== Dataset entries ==
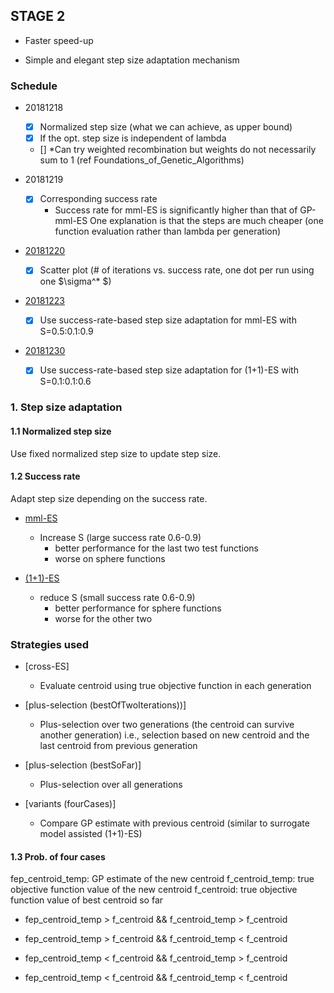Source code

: ## STAGE 2
- Faster speed-up

- Simple and elegant step size adaptation mechanism 

### Schedule 
- 20181218
	- [x] Normalized step size (what we can achieve, as upper bound)
	- [x] If the opt. step size is independent of lambda
	- [] \*Can try weighted recombination but weights do not necessarily sum to 1 (ref Foundations_of_Genetic_Algorithms) 

- 20181219
	- [x] Corresponding success rate 
		- Success rate for mml-ES is significantly higher than that of GP-mml-ES
		One explanation is that the steps are much cheaper (one function evaluation rather than lambda per generation)

- [20181220](https://github.com/jyyang5/mu_mu_lambda-ES/tree/STAGE2/STAGE2/scatter_iteration_success)
	- [x] Scatter plot (\# of iterations vs. success rate, one dot per run using one $\sigma^* $)

- [20181223](https://github.com/jyyang5/mu_mu_lambda-ES/tree/STAGE2/STAGE2/mml-different_success_rate)
	- [x] Use success-rate-based step size adaptation for mml-ES with S=0.5:0.1:0.9 

- [20181230](https://github.com/jyyang5/mu_mu_lambda-ES/tree/STAGE2/STAGE2/(1%2B1)_different_success_rate) 
	- [x] Use success-rate-based step size adaptation for (1+1)-ES with S=0.1:0.1:0.6 





### 1. Step size adaptation 

#### 1.1 Normalized step size 

Use fixed normalized step size to update step size.	

#### 1.2 Success rate 

Adapt step size depending on the success rate.

- [mml-ES](https://github.com/jyyang5/mu_mu_lambda-ES/tree/STAGE2/STAGE2/mml-different_success_rate)
	- Increase S (large success rate 0.6-0.9)
		- better performance for the last two test functions 
		- worse on sphere functions


- [(1+1)-ES](https://github.com/jyyang5/mu_mu_lambda-ES/tree/STAGE2/STAGE2/(1%2B1)_different_success_rate) 
	- reduce S (small success rate 0.6-0.9)
		- better performance for sphere functions
		- worse for the other two


### Strategies used

- [cross-ES]
	- Evaluate centroid using true objective function in each generation  

- [plus-selection (bestOfTwoIterations))]
	- Plus-selection over two generations (the centroid can survive another generation) i.e., selection based on new centroid and the last centroid from previous generation 

- [plus-selection (bestSoFar)]
	- Plus-selection over all generations

- [variants (fourCases)]
	- Compare GP estimate with previous centroid (similar to surrogate model assisted (1+1)-ES)


#### 1.3 Prob. of four cases 

fep_centroid_temp: GP estimate of the new centroid 
f_centroid_temp: true objective function value of the new centroid 
f_centroid: true objective function value of best centroid so far


- fep_centroid_temp > f_centroid && f_centroid_temp > f_centroid

- fep_centroid_temp > f_centroid && f_centroid_temp < f_centroid

- fep_centroid_temp < f_centroid && f_centroid_temp > f_centroid

- fep_centroid_temp < f_centroid && f_centroid_temp < f_centroid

== Action item ==
What lines in the entries above include the string "performance"? Return each one.

== Exercise response ==
		- better performance for the last two test functions 
		- better performance for sphere functions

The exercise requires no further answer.